Distribution

VAST offers a flexible way of distributing its key components over processes, thanks to the actor model. This flexibility accommodates a wide range of possible deployment scenarios, ranging from highly integrated single-process applications to distributed setups.

Ingestion

When ingesting data, there are two options to spin up sources: either run them as a separate client process via vast import or spawn them directly inside the server process via vast spawn. We discuss both options below.

Source as Client Process

By default, starting VAST only spawns the necesssary server components, such as archive and index. This works well for ad-hoc scenarios where users perform manual imports or for low-volume continous data sources.
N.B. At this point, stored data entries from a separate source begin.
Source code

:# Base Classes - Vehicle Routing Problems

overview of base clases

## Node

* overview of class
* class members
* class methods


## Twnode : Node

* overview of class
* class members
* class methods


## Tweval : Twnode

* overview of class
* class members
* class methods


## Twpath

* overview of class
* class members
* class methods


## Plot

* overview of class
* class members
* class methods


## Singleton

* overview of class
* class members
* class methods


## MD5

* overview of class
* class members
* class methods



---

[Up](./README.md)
The VAST client process connects to the server and sends the parsed data over a TCP connection. The setup looks like this:

The import command implements this form of ingestion. For example, to import a bunch of zipped Zeek logs, you can invoke VAST like this:

gzcat *.logs.gz | vast import zeek

Source within Server Process

The second method of ingesting data involves spawning a source actor directly inside the server process. The advantage is performance: it cuts out any IPC. Sending parsed data from the source is equivalent to passing a pointer in memory. For high-volume formats, like PCAP or NetFlow, avoiding stress on the I/O path can make a major difference.

The spawn and kill commands add and remove components inside a remote VAST node. For example, to spawn a PCAP source that listens on the interface em0, you would do this:

vast spawn source pcap -i em0